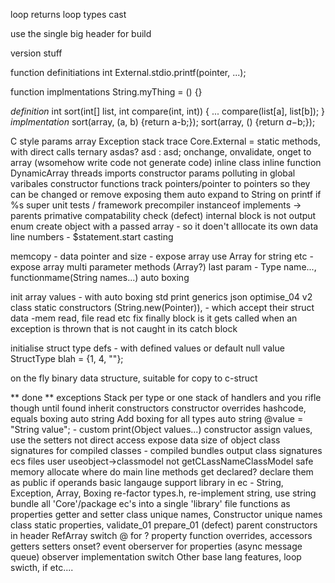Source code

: loop returns
loop types
cast

use the single big header for build

version stuff

function definitiations
int External.stdio.printf(pointer, ...);

function implmentations
    String.myThing = () {}
    
*definition*
int sort(int[] list, int compare(int, int)) {
    ...
    compare(list[a], list[b]);
}
*implmentation*
sort(array, (a, b) {return a-b;});
sort(array, () {return $a-$b;});


C style params array
Exception stack trace
Core.External = static methods, with direct calls
ternary asdas? asd : asd;
onchange, onvalidate, onget to array (wsomehow write code not generate code)
inline class
inline function
DynamicArray
threads
imports
constructor params polluting in global varibales
constructor functions
track pointers/pointer to pointers so they can be changed or remove exposing them
auto expand to String on printf if %s
super
unit tests / framework
precompiler
instanceof implements -> parents
primative compatability check
(defect) internal block is not output
enum
create object with a passed array - so it doen't alllocate its own data
line numbers - $statement.start
casting

memcopy - data pointer and size - expose array
use Array for string etc - expose array
multi parameter methods (Array?)  last param - Type name..., functionmame(String names...)
auto boxing

init array values - with auto boxing
std print
generics
json
optimise_04
v2 class static constructors (String.new(Pointer)), - which accept their struct data -mem read, file read etc
fix finally block is it gets called when an exception is thrown that is not caught in its catch block

initialise struct type defs - with defined values or default null value
StructType blah = {1, 4, ""};

on the fly binary data structure, suitable for copy to c-struct

** done **
exceptions Stack per type or one stack of handlers and you rifle though until found
inherit constructors
constructor overrides
hashcode, equals
boxing
auto string
Add boxing for all types
auto string  @value = "String value"; - custom print(Object values...)
constructor assign values, use the setters not direct access
expose data size of object
class signatures for compiled classes - compiled bundles
output class signatures ecs files
user useobject->classmodel not getCLassNameClassModel
safe memory allocate
where do main line methods get declared? declare them as public
if
operands
basic langauge support library in ec - String, Exception, Array, Boxing
re-factor types.h, re-implement string, use string
bundle all 'Core'/package ec's into a single 'library' file
functions as properties getter and setter
class unique names, Constructor unique names
class static properties, 
validate_01
prepare_01
(defect) parent constructors in header RefArray
switch @ for ?
property function overrides, accessors
getters setters onset? event
oberserver for properties (async message queue)
observer implementation
switch
Other base lang features, loop swicth, if etc....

WHAT TO DO
Copy from the entries above each line in which the string "overrides" can be found.

SOLUTION BELOW
constructor overrides
property function overrides, accessors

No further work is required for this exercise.